Zur Intimität gehört in erster Linie, dass man eine sehr persönliche Erfahrung gemeinsam mit einem anderen Menschen erlebt, teilt und darüber größere Nähe zueinander erfährt. Wir sind oft in der Vorstellung gefangen, dass diese Form der Intimität an Sexualität geknüpft ist. Aber es gibt weit mehr Formen, Intimität zu teilen. Sexualität ist nur eine unter vielen.
Frauen – ebenso wie Männer – sind der irrigen Meinung, dass ihr Sexualleben nach der Menopause vorbei sei. Keine Lust auf Sex oder das Gefühl, nicht mehr sexy zu sein, sind keine Folge der Wechseljahre. Besonders die sogenannte Baby-Boomer-Generation (Jahrgänge 1946-1964) hat gelegentlich Akzeptanz-Probleme, wenn der Körper altert und nicht mehr so uneingeschränkt „funktioniert“ wie in der Jugend.
Wenn Männer und Frauen die Mitte des Lebens überschritten haben, dann kommt fast jeder irgendwann an den Punkt, sich mit mehr oder weniger schwerwiegenden chronischen Krankheiten zu beschäftigen. Einige dieser Erkrankungen – wie zum Beispiel Funktionsstörungen im Herz-Kreislauf-System, hoher Blutdruck und Diabetes – können einen dramatischen Einfluss auf die sexuellen Funktionen Ihres Körpers haben. Ebenso wie die Medikamente, die Sie einnehmen müssen, um die Erkrankungen zu behandeln.
Frauen nach den Wechseljahren erleben eine veränderte Lust auf Sex. Die Sehnsucht nach Nähe und Intimität steigt im gleichen Maße, wie das Bedürfnis nach sexueller Vereinigung absinken kann. Kann, nicht muss.
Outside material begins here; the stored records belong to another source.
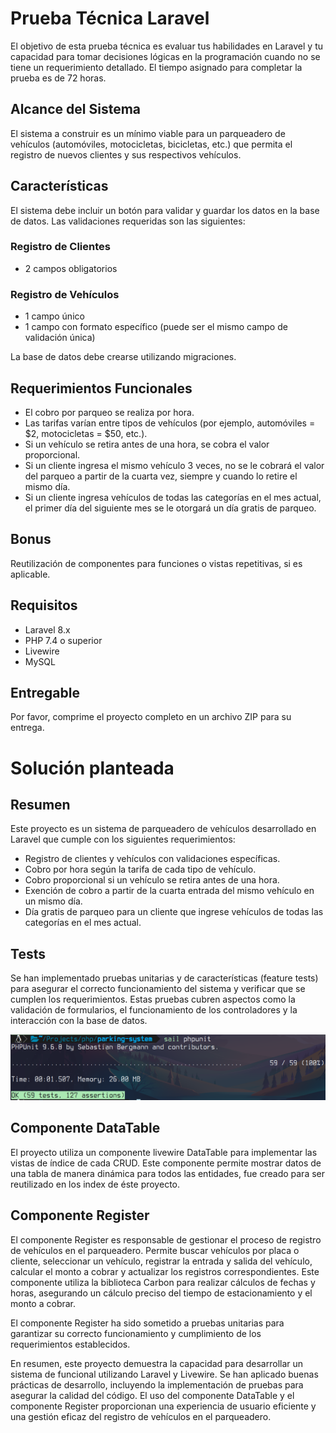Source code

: # Prueba Técnica Laravel

El objetivo de esta prueba técnica es evaluar tus habilidades en Laravel y tu capacidad para tomar decisiones lógicas en la programación cuando no se tiene un requerimiento detallado. El tiempo asignado para completar la prueba es de 72 horas.

## Alcance del Sistema

El sistema a construir es un mínimo viable para un parqueadero de vehículos (automóviles, motocicletas, bicicletas, etc.) que permita el registro de nuevos clientes y sus respectivos vehículos.

## Características

El sistema debe incluir un botón para validar y guardar los datos en la base de datos. Las validaciones requeridas son las siguientes:

### Registro de Clientes

- 2 campos obligatorios

### Registro de Vehículos

- 1 campo único
- 1 campo con formato específico (puede ser el mismo campo de validación única)

La base de datos debe crearse utilizando migraciones.

## Requerimientos Funcionales

- El cobro por parqueo se realiza por hora.
- Las tarifas varían entre tipos de vehículos (por ejemplo, automóviles = $2, motocicletas = $50, etc.).
- Si un vehículo se retira antes de una hora, se cobra el valor proporcional.
- Si un cliente ingresa el mismo vehículo 3 veces, no se le cobrará el valor del parqueo a partir de la cuarta vez, siempre y cuando lo retire el mismo día.
- Si un cliente ingresa vehículos de todas las categorías en el mes actual, el primer día del siguiente mes se le otorgará un día gratis de parqueo.

## Bonus

Reutilización de componentes para funciones o vistas repetitivas, si es aplicable.

## Requisitos

- Laravel 8.x
- PHP 7.4 o superior
- Livewire
- MySQL

## Entregable

Por favor, comprime el proyecto completo en un archivo ZIP para su entrega.

# Solución planteada

## Resumen

Este proyecto es un sistema de parqueadero de vehículos desarrollado en Laravel que cumple con los siguientes requerimientos:

- Registro de clientes y vehículos con validaciones específicas.
- Cobro por hora según la tarifa de cada tipo de vehículo.
- Cobro proporcional si un vehículo se retira antes de una hora.
- Exención de cobro a partir de la cuarta entrada del mismo vehículo en un mismo día.
- Día gratis de parqueo para un cliente que ingrese vehículos de todas las categorías en el mes actual.

## Tests

Se han implementado pruebas unitarias y de características (feature tests) para asegurar el correcto funcionamiento del sistema y verificar que se cumplen los requerimientos. Estas pruebas cubren aspectos como la validación de formularios, el funcionamiento de los controladores y la interacción con la base de datos.

![Batería de Tests](/public/tdd.png)

## Componente DataTable

El proyecto utiliza un componente livewire DataTable para implementar las vistas de índice de cada CRUD. Este componente permite mostrar datos de una tabla de manera dinámica para todos las entidades, fue creado para ser reutilizado en los index de éste proyecto.

## Componente Register

El componente Register es responsable de gestionar el proceso de registro de vehículos en el parqueadero. Permite buscar vehículos por placa o cliente, seleccionar un vehículo, registrar la entrada y salida del vehículo, calcular el monto a cobrar y actualizar los registros correspondientes. Este componente utiliza la biblioteca Carbon para realizar cálculos de fechas y horas, asegurando un cálculo preciso del tiempo de estacionamiento y el monto a cobrar.

El componente Register ha sido sometido a pruebas unitarias para garantizar su correcto funcionamiento y cumplimiento de los requerimientos establecidos.

En resumen, este proyecto demuestra la capacidad para desarrollar un sistema de funcional utilizando Laravel y Livewire. Se han aplicado buenas prácticas de desarrollo, incluyendo la implementación de pruebas para asegurar la calidad del código. El uso del componente DataTable y el componente Register proporcionan una experiencia de usuario eficiente y una gestión eficaz del registro de vehículos en el parqueadero.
Denn die Lust auf Sex ist hormonell gesteuert. Und bei Frauen sinkt das für das sexuelle Verlangen zuständige Hormon Östrogen während der Wechseljahre und danach stetig ab. Viele Frauen nehmen die Unlust am Sex mit Besorgnis wahr und interpretieren sie falsch. Denn während sie auf der einen Seite die Nähe zu ihrem Partner suchen und gerne kuscheln oder Zärtlichkeiten austauschen würden, ziehen sie sich auf der anderen Seite zurück aus Angst davor, dass die Annäherung falsch verstanden wird und in einem Beischlaf endet, den sie eigentlich nicht wollen.
Schmerzen beim Geschlechtsverkehr, weil die Vagina aufgrund der fehlenden Östrogene zu trocken bleibt, sind nur ein spürbares Zeichen dieser Veränderung. Und wenn Sie an diesem Punkt mit Ihrem Partner nicht offen reden, kann es zu gravierenden Missverständnissen kommen. Missverständnisse, die sogar Ihre Beziehung gefährden können. Denn Männer erleben die Zeit ab der Lebensmitte nicht in Form von Wechseljahren als einschneidende Veränderung. Die Produktion des männlichen Hormons Testosteron lässt langsam über die Jahre nach und dank moderner Mittel wie Viagra©, Cialis© oder Levitra© ist es Männern auch jenseits der 60 möglich, ein aktives Sexualle ben zu haben.